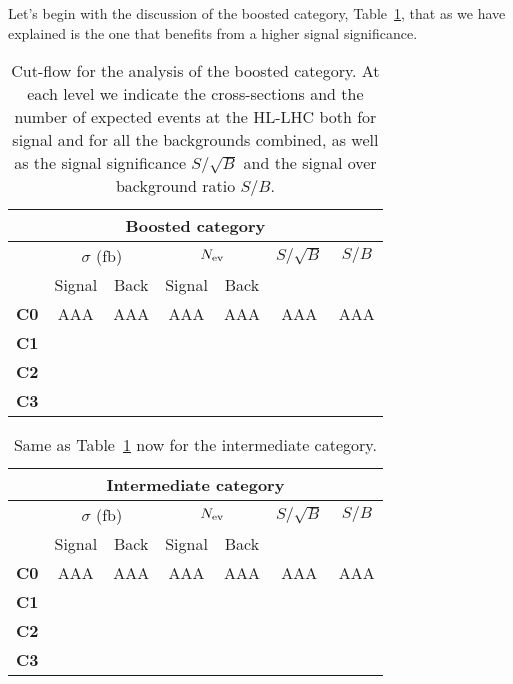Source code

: Let's begin with the discussion of the boosted category,
Table~\ref{table:cutflowboosted}, that as we have explained
is the one that benefits from a higher signal significance.

\begin{table}[t]
  \centering
  \begin{tabular}{c|c|c|c|c|c|c}
    \hline
    \multicolumn{7}{c}{Boosted category}\\
    \hline
    \hline
    &    \multicolumn{2}{c|}{$\sigma$ (fb)}   &  \multicolumn{2}{c|}{$N_{\rm ev}$}
    &   $S/\sqrt{B}$  & $S/B$\\
      &    Signal & Back   &  Signal  & Back
    &   & \\
    \hline
        {\bf C0}  &  AAA  & AAA & AAA & AAA  &  AAA & AAA\\
        {\bf C1}  &       &     &     &      &      &   \\
        {\bf C2}  &       &     &     &      &      &   \\
        {\bf C3}  &       &     &     &      &      &   \\
        \hline
  \end{tabular}
  \caption{\small Cut-flow for the analysis of the boosted
    category.
    At each level we indicate the cross-sections and the number of
    expected events at the HL-LHC both for
    signal and for all the backgrounds combined,
    as well as the signal significance $S/\sqrt{B}$ and the signal
    over background ratio $S/B$.
    \label{table:cutflowboosted}
  }
\end{table}

\begin{table}[t]
  \centering
  \begin{tabular}{c|c|c|c|c|c|c}
    \hline
    \multicolumn{7}{c}{Intermediate category}\\
    \hline
    \hline
    &    \multicolumn{2}{c|}{$\sigma$ (fb)}   &  \multicolumn{2}{c|}{$N_{\rm ev}$}
    &   $S/\sqrt{B}$  & $S/B$\\
      &    Signal & Back   &  Signal  & Back
    &   & \\
    \hline
        {\bf C0}  &  AAA  & AAA & AAA & AAA  &  AAA & AAA\\
        {\bf C1}  &       &     &     &      &      &   \\
        {\bf C2}  &       &     &     &      &      &   \\
        {\bf C3}  &       &     &     &      &      &   \\
        \hline
  \end{tabular}
  \caption{\small Same as Table~\ref{table:cutflowboosted} now for
    the intermediate category.
    \label{table:cutflowintermediate}
  }
\end{table}


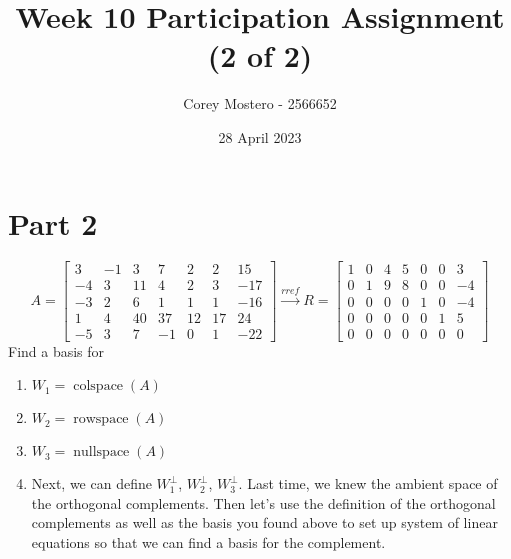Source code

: \documentclass{article}
\title{Week 10 Participation Assignment (2 of 2)}
\author{Corey Mostero - 2566652}
\date{28 April 2023}
\DeclareMathOperator{\colspace}{colspace}
\DeclareMathOperator{\rowspace}{rowspace}
\DeclareMathOperator{\nullspace}{nullspace}
\begin{document}
\newcommand{\hr}{\par\noindent\rule{\textwidth}{0.4pt}}

\newcommand{\bc}[1]{
	\begin{equation*}
		\begin{boxed}
			{#1}
		\end{boxed}
	\end{equation*}
}

\newcommand{\cond}[2]{
	\ifmmode
		{#1} \quad {#2}
	\else
		$$ {#1} \quad {#2} $$
	\fi
}

\maketitle
\newpage

\tableofcontents

\section{Part 2}

\begin{equation*}
	A = \begin{bmatrix}
		3 & -1 & 3 & 7 & 2 & 2 & 15 \\
		-4 & 3 & 11 & 4 & 2 & 3 & -17 \\
		-3 & 2 & 6 & 1 & 1 & 1 & -16 \\
		1 & 4 & 40 & 37 & 12 & 17 & 24 \\
		-5 & 3 & 7 & -1 & 0 & 1 & -22
	\end{bmatrix} \xrightarrow{rref}
	R = \begin{bmatrix}
		1 & 0 & 4 & 5 & 0 & 0 & 3 \\
		0 & 1 & 9 & 8 & 0 & 0 & -4 \\
		0 & 0 & 0 & 0 & 1 & 0 & -4 \\
		0 & 0 & 0 & 0 & 0 & 1 & 5 \\
		0 & 0 & 0 & 0 & 0 & 0 & 0
	\end{bmatrix}
\end{equation*}
Find a basis for
\begin{enumerate}[label = \textbf{\arabic*).}]
	\item $ W_1 = \colspace(A) $
	\item $ W_2 = \rowspace(A) $
	\item $ W_3 = \nullspace(A) $
	\item Next, we can define $ W_1^\perp $, $ W_2^\perp $, $ W_3^\perp $. Last time, we knew the ambient space of the orthogonal complements. Then let's use the definition of the orthogonal complements as well as the basis you found above to set up system of linear equations so that we can find a basis for the complement.
\end{enumerate}
\end{document}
◇ ◇ ◇ ◇
* _What is required_
If a line of the listing contains the word "begin", count it; then give the total and nothing else.

* _Answer area_
12